La politique du "moindre mal" a souvent préparé le pire03/05/20022002Journal/medias/journalnumero/images/2002/05/une1762.jpg.445x577_q85_box-0%2C104%2C1383%2C1896_crop_detail.jpg

Politique

La politique du "moindre mal" a souvent préparé le pire

L'argument présentant Chirac comme un « moindre mal » face à Le Pen a été ressassé sur tous les tons. Celui que, quelques jours avant, Hue qualifiait encore de « super-réac » et que le député PS Montebourg voulait traîner devant les juges, devint subitement un « républicain » chargé de «faire barrage » à Le Pen.

Cette mystification un peu délirante n'a rien de neuf, et encore moins de réjouissant. Car dans nombre de pays et à bien des époques, travestir un politicien de droite en « républicain » « moins pire » que d'autres a beaucoup servi. Cela a toujours abouti à désarmer les classes populaires face à leurs ennemis, et bien souvent, à les livrer à leurs bourreaux.

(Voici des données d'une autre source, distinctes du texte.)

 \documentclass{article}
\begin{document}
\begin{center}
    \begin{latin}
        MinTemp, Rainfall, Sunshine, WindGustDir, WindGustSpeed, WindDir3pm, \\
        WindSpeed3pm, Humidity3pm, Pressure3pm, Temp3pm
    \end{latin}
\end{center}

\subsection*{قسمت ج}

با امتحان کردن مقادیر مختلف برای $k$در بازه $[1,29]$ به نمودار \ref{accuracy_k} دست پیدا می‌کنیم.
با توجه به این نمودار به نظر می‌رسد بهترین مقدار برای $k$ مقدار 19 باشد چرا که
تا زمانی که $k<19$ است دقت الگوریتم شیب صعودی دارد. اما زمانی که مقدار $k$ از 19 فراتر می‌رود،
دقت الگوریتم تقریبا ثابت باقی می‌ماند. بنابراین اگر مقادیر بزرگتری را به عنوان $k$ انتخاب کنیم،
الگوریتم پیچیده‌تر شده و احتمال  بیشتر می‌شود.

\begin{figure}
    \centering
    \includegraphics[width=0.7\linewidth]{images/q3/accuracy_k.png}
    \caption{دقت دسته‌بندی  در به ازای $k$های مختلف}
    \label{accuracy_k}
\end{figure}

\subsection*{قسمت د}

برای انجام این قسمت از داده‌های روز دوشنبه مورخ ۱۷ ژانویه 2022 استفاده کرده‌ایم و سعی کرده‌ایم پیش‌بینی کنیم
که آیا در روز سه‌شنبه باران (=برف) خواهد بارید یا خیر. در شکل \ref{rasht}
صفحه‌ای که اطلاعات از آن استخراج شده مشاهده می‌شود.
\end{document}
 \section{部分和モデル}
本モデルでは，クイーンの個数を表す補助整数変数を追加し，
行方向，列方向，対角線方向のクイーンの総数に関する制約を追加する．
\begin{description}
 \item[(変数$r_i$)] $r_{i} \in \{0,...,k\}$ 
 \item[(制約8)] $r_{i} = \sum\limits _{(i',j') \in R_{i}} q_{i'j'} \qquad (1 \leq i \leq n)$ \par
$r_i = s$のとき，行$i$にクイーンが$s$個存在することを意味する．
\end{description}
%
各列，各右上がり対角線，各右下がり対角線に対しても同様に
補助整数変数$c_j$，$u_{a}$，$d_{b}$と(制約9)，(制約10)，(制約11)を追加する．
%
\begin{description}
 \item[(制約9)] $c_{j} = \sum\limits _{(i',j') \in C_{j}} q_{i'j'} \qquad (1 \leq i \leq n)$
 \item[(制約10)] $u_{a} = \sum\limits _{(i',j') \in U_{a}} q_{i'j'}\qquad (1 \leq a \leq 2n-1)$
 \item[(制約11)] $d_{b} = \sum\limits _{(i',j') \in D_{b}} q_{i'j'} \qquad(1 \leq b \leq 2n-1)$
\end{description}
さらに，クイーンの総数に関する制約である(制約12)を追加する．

Dans l'Allemagne des années trente, on fit jouer ce rôle du « moindre mal » à un hobereau réactionnaire, le maréchal Hindenburg. En 1933, juste neuf mois après son élection à la tête de l'Etat, Hindenburg choisit Hitler comme chancelier et l'installa au pouvoir alors qu'on avait prétendu qu'il lui barrerait la route. En France, en 1958, c'est un général au passé d'extrême droite, qui avait, dix ans auparavant, créé un parti fascisant, le RPF, que Guy Mollet, le leader du PS d'alors, alla chercher en personne pour qu'il « sauve la France ». De Gaulle poursuivit la guerre d'Algérie durant quatre ans ; il couvrit le massacre de manifestants algériens par la police parisienne en octobre 1961, puis l'assassinat de neuf manifestants membres ou proches du PCF par la police de Papon. Il mit aussi en place un système électoral qui réduisit la représentation parlementaire des partis de gauche -surtout celle du PCF - et, plébiscité à plusieurs reprises avec l'appui de la gauche, il imposa pendant dix ans ce que cette gauche qualifiait de « pouvoir fort ».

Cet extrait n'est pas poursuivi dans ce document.